Czy golf to sport dla ludzi bogatych?

Tak, to sport dla ludzi bogatych, ale nie wyłacznie jak to jest przedstawiane przez wielu…. bo to sport dla wszystkich. Bogatych i biednych.

Od dawna powtarzam, że golf to sport nie różniący się od innych sportów. Stereotyp golfa jako sportu dla bogaczy był nam wtłaczany w systemie minionym. Seriale typu „Dynastia” to utrwalały, bo nie mieliśmy wiedzy na temat tego sportu.

W scenkach „z wielkiego świata” pokazywano nam obrazki z elitarnych klubów, gdzie widać było przepych. W Anglii, Irlandii w każdym mieście jest co najmniej kilka klubów publicznych, gdzie wejście i gra na polu kosztuje kilka funtów.

W przytaczanych w moich artykułach Czechach, w roku 1996 było kilka pól golfowych. Zwykle takich, które funkcjonowały już w komunie. Teraz jest ich przeszło 100.

Czechy to dobry przykład. Są tam pola o klasie PGA, gdzie odbywają się turnieje o randze światowej i pola, gdzie wejście kosztuje 40 zł. Sytuacja wygląda jeszcze lepiej w przypadku wykupienia praw do gry na cały rok. Kosztuje ono 8000 koron, czyli 1500 zł. Mniej więcej tyle ile kosztuje 2-tygodniowy karnet w górach. Czy ktoś uważa narciarstwo za sport elitarny? Raczej nie. Na nartach jeździ 2 mln Polaków.

Za 1500 zl mamy prawo gry na polu przez cały rok od rana do wieczora.

W śląskich klubach w Bytomiu czy Siemianowicach roczne prawo gry nie przekracza 2000 zł. Jeśli zagramy w sezonie tylko 20 razy, to jedna gra na polu, gdzie przebywam 5 godzin kosztuje nas 50 zł. Godzina wynajęcia kortu w hali tenisowej to 70-80 zł. W sezonie zimowym idąc z kolegami pokopać w piłkę pod tzw. balon, grając na małym boisku w dziesięciu płacimy za dwie godziny gry nierzadko 400 zł. 40 zł od osoby. Czy ktoś mówi, że to sport drogi?

Podobnie jak z innymi sportami technicznymi sprzęt to temat rzeka.

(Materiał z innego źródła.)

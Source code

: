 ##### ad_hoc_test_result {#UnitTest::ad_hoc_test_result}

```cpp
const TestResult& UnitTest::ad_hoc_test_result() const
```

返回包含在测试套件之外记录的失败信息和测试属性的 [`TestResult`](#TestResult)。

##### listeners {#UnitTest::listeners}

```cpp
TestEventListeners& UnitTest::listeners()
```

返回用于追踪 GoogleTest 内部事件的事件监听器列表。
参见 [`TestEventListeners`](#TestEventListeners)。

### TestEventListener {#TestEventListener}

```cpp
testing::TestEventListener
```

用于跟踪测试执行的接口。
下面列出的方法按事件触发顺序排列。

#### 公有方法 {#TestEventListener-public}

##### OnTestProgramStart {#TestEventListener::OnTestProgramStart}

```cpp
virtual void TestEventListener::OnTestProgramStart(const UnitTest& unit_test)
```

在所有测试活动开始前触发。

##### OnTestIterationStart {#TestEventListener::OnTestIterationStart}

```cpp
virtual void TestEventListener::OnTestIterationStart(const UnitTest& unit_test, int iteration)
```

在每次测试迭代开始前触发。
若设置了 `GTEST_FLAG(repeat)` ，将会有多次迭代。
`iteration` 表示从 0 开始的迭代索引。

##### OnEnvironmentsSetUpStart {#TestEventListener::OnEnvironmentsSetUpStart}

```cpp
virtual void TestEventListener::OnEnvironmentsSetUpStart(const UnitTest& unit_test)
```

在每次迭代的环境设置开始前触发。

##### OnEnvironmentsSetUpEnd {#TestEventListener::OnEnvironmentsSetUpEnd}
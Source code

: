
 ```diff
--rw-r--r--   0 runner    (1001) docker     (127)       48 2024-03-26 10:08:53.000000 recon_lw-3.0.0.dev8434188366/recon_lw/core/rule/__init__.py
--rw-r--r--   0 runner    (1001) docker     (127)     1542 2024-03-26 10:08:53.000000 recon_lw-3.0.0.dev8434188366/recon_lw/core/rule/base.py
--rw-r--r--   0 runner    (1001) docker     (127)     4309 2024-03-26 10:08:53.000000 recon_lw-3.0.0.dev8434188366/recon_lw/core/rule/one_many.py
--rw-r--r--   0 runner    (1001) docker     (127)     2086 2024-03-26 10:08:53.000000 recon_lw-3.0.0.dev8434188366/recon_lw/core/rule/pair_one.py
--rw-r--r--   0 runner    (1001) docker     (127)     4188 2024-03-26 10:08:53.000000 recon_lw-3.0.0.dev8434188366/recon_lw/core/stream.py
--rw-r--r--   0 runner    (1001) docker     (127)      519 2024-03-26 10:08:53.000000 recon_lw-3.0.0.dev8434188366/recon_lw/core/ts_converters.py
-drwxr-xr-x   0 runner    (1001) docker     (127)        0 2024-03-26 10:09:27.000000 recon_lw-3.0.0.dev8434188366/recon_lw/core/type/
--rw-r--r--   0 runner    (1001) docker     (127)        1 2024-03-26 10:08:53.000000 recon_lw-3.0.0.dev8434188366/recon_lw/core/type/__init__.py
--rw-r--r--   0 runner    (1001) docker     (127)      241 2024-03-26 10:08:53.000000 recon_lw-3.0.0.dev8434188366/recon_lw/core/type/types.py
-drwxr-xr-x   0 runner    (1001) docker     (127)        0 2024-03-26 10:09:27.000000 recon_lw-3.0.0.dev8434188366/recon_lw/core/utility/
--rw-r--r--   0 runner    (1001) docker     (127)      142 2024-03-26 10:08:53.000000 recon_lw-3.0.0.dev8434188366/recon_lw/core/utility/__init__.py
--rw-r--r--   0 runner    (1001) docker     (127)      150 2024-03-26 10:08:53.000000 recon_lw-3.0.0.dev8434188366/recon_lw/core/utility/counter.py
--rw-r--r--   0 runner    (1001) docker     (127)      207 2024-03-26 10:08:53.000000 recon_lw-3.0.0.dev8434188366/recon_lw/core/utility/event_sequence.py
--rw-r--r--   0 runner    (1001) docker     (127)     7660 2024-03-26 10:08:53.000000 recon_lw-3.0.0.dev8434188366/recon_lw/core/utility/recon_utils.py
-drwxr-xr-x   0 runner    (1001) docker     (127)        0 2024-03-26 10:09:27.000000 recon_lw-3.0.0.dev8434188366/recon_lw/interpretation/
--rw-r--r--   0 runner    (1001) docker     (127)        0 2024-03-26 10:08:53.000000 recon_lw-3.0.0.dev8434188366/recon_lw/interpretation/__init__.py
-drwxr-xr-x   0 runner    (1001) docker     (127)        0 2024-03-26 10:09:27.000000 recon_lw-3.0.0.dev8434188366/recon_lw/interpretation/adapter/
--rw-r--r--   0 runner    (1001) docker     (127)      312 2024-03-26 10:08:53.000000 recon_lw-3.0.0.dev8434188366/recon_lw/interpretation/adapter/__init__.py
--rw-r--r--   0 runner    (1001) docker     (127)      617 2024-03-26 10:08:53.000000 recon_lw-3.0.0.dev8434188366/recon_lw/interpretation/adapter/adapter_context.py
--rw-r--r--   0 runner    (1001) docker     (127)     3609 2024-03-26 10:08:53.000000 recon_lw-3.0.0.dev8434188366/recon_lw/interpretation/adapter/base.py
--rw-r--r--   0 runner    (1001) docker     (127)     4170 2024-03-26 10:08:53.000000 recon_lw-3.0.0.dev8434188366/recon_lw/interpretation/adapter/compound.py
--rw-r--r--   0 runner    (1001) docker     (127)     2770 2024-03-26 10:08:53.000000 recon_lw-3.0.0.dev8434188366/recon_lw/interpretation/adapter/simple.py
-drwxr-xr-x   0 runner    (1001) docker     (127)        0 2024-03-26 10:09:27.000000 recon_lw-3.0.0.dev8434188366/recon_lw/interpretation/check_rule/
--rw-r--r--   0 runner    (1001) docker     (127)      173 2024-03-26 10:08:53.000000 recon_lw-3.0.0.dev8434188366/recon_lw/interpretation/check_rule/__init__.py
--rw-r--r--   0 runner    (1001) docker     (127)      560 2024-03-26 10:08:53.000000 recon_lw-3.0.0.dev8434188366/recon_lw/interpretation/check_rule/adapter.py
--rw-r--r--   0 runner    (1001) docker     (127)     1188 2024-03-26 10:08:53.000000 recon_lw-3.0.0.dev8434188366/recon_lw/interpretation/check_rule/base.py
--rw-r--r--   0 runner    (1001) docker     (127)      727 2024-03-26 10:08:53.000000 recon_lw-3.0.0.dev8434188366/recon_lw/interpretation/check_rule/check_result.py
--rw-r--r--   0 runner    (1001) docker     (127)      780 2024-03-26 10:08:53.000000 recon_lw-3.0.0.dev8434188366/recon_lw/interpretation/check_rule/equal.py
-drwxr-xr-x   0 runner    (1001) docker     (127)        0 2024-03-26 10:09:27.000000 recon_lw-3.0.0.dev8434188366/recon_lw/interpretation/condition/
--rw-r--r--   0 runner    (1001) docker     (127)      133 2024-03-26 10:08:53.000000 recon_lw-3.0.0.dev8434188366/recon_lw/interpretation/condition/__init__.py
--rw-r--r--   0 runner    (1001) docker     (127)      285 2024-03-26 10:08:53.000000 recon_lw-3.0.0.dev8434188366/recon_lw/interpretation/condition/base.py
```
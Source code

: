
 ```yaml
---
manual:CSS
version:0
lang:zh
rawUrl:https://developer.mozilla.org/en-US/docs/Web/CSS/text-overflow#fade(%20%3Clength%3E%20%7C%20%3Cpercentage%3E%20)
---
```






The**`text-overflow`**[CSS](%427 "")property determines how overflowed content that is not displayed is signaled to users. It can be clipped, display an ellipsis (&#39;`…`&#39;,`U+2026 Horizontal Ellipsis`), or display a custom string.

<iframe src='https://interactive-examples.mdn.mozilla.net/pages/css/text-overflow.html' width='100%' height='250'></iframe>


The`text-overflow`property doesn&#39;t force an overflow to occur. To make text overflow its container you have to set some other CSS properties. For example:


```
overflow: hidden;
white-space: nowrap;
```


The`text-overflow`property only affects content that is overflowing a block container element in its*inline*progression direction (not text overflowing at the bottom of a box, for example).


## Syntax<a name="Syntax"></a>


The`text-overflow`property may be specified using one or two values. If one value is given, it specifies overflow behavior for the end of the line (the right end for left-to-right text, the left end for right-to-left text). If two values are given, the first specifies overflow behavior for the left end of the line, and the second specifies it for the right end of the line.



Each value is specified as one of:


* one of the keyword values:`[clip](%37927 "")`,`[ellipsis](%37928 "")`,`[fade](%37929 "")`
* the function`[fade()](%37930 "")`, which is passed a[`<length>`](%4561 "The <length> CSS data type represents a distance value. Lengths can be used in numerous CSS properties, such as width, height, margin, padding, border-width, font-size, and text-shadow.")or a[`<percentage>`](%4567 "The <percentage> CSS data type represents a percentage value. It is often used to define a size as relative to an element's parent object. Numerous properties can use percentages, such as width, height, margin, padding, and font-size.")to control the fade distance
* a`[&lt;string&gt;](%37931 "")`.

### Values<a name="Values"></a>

Można kupić zaczynając grą od razu komplet nowych ironów za 2500 zł i z torbą i długimi kijami wydać 4000 zł. Można też kupić ten sam sprzęt po 2 sezonach na portalach aukcyjnych bez problemu za 800 zł. Podstawowy sprzęt nawet za 300. Znam takich golfistów, którzy takim używanym sprzętem grają już 20 lat. Wszystko kwestia wyboru.

Żeby spróbować golfa, można wybrać się na pole, wypożyczyć dwa kije za 20 zł i „przejść” z nimi całe pole, czerpiąc przy tym „fun” z tej gry.

Puentując nie trzeba wielkich tysięcy, żeby spróbować. Nie trzeba ogromnych wydatków, żeby grać. W naszej okolicy jest coraz więcej miejsc, żeby spróbować, a za kilka godzin spędzonych na polu nie wydamy więcej niż za dzień na nartach, a to już powód, żeby się przekonać, czy jest to sposób spędzenia czasu dla mnie.

Jeśli między felietonami będziecie mieli Państwo pytania szczegółowe, zapraszam do kontaktu mailowego info@4golfers.pl. Ja nazywam się Tomek Kieczka i mam nadzieję być dla Państwa przewodnikiem, drogowskazem do tej fantastycznej gry. Do poczytania .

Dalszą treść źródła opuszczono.